### EXERCISE BRIEF
From the listing below, copy each line that holds "writeContents".

--*--

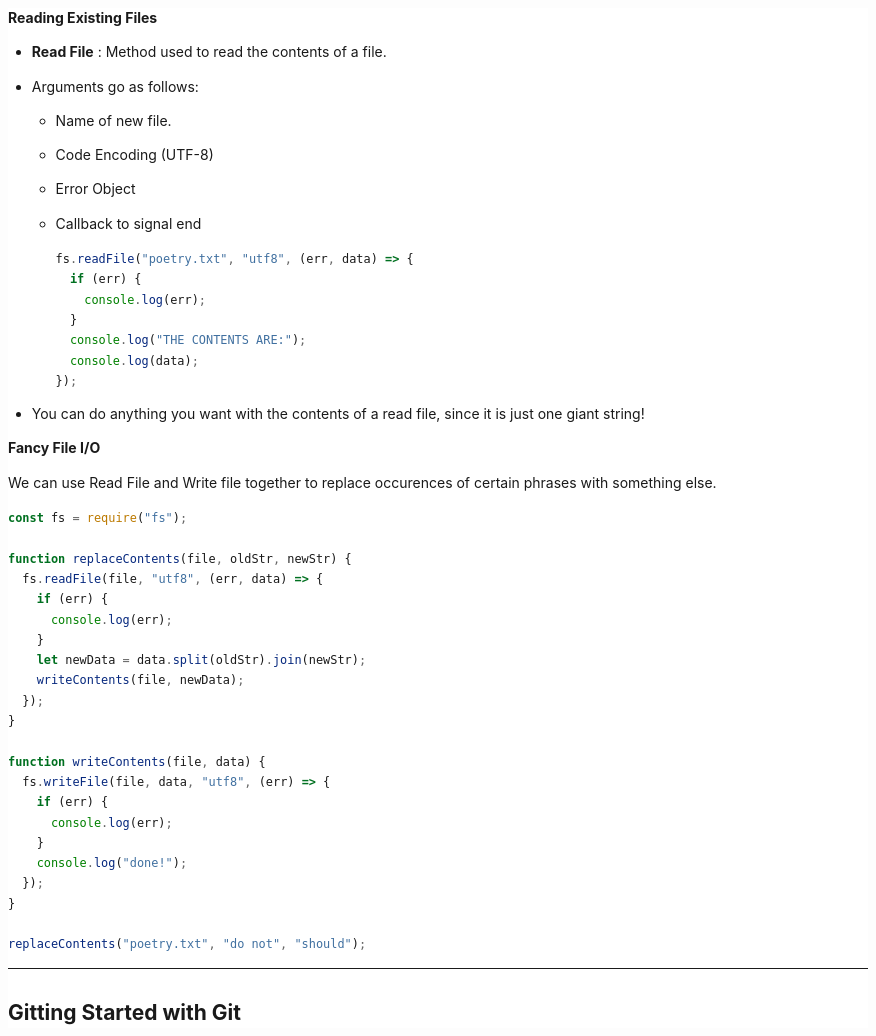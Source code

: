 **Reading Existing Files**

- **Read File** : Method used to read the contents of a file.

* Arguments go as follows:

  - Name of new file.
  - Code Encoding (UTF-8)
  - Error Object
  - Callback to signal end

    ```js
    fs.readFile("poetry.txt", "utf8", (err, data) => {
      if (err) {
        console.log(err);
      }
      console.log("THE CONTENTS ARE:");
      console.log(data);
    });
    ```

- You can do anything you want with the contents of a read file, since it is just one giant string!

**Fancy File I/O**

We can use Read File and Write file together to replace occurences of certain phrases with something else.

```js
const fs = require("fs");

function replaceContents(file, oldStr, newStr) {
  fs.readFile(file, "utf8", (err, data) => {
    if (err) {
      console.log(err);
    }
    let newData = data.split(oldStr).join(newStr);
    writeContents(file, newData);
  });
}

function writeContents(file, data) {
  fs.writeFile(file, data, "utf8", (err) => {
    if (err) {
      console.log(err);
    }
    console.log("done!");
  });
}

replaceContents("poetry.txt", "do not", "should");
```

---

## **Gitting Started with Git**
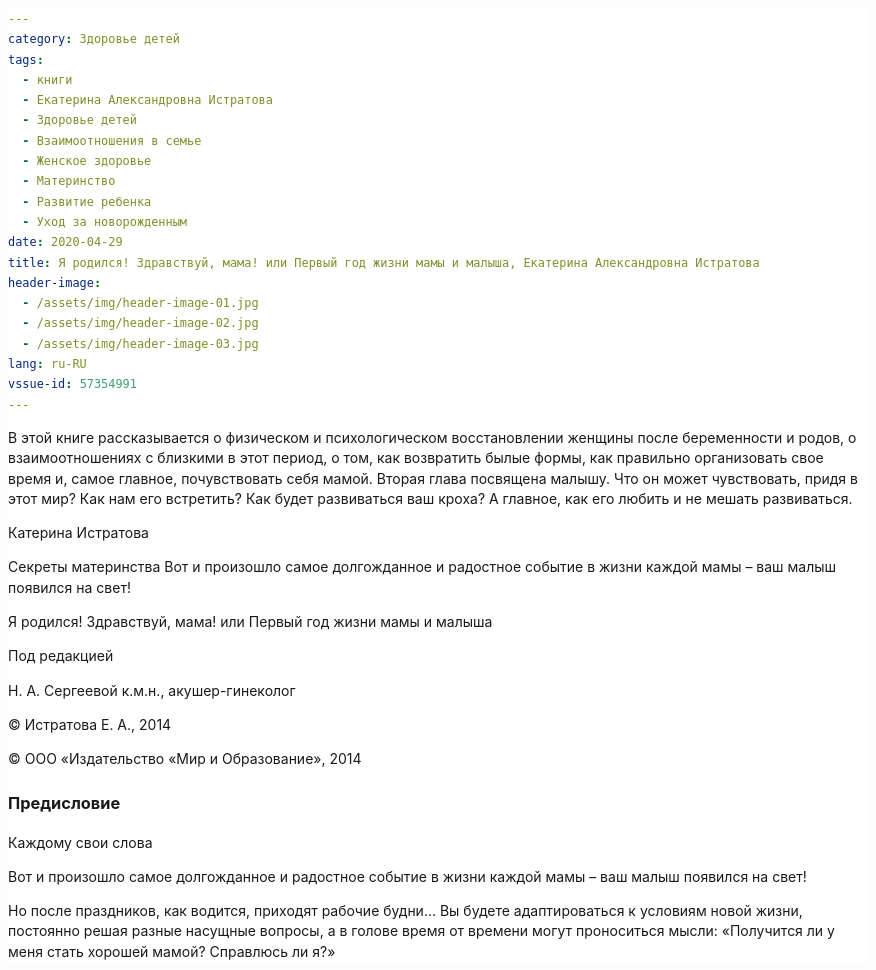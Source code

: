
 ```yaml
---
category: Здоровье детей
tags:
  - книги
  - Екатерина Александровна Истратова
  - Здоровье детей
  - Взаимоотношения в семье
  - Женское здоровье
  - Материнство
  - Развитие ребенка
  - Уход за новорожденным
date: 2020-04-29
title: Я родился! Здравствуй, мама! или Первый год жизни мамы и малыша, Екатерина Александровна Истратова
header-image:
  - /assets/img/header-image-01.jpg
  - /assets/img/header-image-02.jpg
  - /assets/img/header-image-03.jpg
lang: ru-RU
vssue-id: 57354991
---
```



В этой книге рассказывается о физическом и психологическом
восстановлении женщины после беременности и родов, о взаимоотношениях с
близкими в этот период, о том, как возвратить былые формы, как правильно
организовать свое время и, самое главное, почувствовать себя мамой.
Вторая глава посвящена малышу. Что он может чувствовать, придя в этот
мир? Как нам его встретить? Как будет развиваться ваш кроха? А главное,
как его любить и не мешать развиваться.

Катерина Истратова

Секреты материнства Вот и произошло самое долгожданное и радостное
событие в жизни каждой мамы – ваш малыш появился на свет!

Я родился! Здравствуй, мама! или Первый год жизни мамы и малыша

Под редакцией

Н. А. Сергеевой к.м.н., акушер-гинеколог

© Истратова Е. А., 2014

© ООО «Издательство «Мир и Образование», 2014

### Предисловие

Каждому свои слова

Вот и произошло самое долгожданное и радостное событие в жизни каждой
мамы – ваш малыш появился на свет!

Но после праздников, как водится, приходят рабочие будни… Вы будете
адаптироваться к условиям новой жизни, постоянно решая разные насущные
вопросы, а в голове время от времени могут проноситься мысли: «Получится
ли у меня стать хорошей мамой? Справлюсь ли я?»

--*--

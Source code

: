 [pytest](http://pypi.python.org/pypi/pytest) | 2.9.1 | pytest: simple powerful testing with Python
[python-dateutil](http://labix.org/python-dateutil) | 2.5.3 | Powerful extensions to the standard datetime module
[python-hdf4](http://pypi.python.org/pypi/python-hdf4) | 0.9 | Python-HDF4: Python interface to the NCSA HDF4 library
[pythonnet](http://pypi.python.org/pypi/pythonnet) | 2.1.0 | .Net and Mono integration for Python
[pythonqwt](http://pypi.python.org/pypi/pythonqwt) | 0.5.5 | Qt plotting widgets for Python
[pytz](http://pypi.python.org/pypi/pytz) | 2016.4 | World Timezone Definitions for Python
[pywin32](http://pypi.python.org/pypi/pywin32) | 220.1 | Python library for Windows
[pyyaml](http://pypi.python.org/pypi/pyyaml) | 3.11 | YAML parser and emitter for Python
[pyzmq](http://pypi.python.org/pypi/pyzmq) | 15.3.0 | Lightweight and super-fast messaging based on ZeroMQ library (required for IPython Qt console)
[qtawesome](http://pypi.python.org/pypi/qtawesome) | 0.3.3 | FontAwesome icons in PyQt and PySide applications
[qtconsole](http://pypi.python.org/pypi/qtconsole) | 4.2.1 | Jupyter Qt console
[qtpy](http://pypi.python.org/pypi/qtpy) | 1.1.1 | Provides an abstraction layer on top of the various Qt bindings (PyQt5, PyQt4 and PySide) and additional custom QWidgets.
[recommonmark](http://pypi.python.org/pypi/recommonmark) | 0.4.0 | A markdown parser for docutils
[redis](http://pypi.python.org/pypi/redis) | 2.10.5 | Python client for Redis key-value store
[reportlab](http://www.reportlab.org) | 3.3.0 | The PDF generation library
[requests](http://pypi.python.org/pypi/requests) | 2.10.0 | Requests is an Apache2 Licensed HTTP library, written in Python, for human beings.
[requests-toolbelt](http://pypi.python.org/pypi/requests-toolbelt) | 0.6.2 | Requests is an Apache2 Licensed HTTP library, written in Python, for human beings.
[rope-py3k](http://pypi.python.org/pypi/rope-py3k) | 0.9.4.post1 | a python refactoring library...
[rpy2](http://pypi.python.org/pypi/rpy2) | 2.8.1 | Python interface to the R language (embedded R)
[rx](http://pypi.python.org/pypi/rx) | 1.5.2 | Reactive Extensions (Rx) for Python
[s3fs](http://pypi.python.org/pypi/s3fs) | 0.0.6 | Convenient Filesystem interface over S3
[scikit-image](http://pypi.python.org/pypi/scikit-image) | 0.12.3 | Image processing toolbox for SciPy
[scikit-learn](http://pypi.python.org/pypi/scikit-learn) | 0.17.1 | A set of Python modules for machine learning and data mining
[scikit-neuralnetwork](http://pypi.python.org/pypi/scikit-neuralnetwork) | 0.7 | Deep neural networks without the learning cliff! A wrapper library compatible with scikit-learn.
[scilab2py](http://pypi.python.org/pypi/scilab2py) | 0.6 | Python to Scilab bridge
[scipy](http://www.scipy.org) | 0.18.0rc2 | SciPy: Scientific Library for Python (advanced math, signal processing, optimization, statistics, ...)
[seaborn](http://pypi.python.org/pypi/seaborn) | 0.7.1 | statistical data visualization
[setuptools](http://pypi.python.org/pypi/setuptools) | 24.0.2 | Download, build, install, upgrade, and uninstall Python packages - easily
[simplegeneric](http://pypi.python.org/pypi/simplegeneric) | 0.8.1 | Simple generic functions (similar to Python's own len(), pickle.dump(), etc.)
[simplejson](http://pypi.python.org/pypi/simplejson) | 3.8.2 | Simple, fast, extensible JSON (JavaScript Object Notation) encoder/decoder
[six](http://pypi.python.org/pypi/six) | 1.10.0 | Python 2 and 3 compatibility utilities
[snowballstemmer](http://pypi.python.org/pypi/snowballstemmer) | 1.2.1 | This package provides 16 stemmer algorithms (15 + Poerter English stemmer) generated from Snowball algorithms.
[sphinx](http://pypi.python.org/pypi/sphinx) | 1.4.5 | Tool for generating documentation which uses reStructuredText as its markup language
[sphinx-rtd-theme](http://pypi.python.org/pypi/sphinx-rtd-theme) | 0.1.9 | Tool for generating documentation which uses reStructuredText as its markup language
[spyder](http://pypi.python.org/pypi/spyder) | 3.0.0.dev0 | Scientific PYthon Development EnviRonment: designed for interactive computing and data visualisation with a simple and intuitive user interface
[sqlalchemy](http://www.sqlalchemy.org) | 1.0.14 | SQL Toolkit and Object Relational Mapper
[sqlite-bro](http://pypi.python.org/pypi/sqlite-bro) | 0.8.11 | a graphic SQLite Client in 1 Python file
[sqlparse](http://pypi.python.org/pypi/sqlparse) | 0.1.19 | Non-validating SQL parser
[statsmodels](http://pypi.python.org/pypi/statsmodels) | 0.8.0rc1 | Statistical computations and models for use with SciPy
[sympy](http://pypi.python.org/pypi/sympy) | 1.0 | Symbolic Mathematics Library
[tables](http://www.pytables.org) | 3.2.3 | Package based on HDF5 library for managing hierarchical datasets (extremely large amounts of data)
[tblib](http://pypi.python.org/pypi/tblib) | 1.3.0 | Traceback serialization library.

--*--

### YOUR SOLUTION
    writeContents(file, newData);
function writeContents(file, data) {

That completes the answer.